As for the USA… President Trump also missed his opportunities to act and then consistently treated the new coronavirus as an opportunity to find new countries and people to blame. Both countries have handled the pandemic particularly badly, but there’s no point my going on about it. Still, there’s a strong sense that just when the world should be acting together, the countries that should be taking the lead are undermining this, most notably Trump’s withholding funds from the World Health Organisation and the UK’s refusing to work with Europe. This applies equally to the global climate crisis, which has been put to one side for the duration of the pandemic – although of course the planet is breathing a little more easily with so few cars, planes and factories belching forth their fumes. Will we return to business as before, or will people want to keep their clean air?
Obviously co-ordinated global action is also needed on the climate crisis, for instance to levy a worldwide tax on aviation fuel (at the moment no country will act because airlines just say we’ll buy our fuel elsewhere and you’ll lose out) – let’s be clear, air fares were, until the pandemic, at historically low levels and while this is great in terms of seeing the rellies in Australia every year it is totally unsustainable in terms of its environmental impact. Adding a major tax just when businesses are trying to recover from the lockdown is unlikely to get much support, but at least the Covid-19 crisis has shown that the world can pull together to take global action when it needs to.
As for guidebooks
The guidebook industry is perhaps in even worse straits than the airline and hospitality businesses which do, at least, have capital assets such as planes and hotels as backing; travel publishers, however, are paying to store guidebooks that are rapidly going out of date. I work for the Rough Guides and for Bradt Travel Guides, neither of which is able to pay royalties (Bradt had the decency to ask first, Rough Guides just failed to pay) and both may indeed go out of business soon. Lonely Planet has just closed two of its four offices, including its spiritual home in Melbourne, and is also in trouble. I’m working on updating guides to Wales and Georgia (and soon Transylvania), but who knows if I’ll ever be paid? Still, it’s a lockdown, so what else should I be doing? No, don’t answer that.

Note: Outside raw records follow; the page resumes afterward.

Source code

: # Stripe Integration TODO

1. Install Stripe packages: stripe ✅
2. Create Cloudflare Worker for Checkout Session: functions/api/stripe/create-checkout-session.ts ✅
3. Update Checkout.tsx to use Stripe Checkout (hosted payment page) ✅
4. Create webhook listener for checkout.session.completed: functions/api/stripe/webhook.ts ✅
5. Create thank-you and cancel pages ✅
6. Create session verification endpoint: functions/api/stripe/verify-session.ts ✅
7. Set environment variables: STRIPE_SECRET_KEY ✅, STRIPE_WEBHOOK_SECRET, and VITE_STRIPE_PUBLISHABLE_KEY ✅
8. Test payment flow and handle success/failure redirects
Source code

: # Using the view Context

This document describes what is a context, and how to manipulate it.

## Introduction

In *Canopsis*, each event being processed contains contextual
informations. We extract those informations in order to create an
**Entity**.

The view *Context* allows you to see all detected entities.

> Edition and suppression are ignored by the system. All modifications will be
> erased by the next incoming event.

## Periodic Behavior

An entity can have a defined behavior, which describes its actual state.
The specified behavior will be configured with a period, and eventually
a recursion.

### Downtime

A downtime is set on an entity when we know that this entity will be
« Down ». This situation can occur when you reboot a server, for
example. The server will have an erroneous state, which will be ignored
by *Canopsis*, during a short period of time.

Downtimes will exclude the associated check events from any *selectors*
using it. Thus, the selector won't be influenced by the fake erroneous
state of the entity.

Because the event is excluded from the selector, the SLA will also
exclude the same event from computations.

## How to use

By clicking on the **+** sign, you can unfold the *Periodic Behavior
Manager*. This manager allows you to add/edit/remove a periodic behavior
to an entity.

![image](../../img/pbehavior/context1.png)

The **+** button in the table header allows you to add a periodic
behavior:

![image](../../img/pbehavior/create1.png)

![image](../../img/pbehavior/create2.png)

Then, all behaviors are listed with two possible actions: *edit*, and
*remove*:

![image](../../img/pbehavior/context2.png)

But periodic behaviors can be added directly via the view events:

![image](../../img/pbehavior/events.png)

If you want to support Bradt, and to have some exciting reading to prepare for future travels, please click on this link and enter code DREAM50. I don’t know when this half-price offer will end, but don’t leave it too long!
PS I also meant to say something about hostels – sleeping in a dorm with unknown companions is going to seem a lot more unattractive in the future. The big trend in independent hostels recently has been a growth in the number of private rooms (ensuite or not), but for the next few years this is probably going to be the mainstay of their business and they should probably get on with subdividing dorms as fast as they can. Even so, shared washing facilities are going to be a concern and lots of cleaning products will have to be on hand at all times.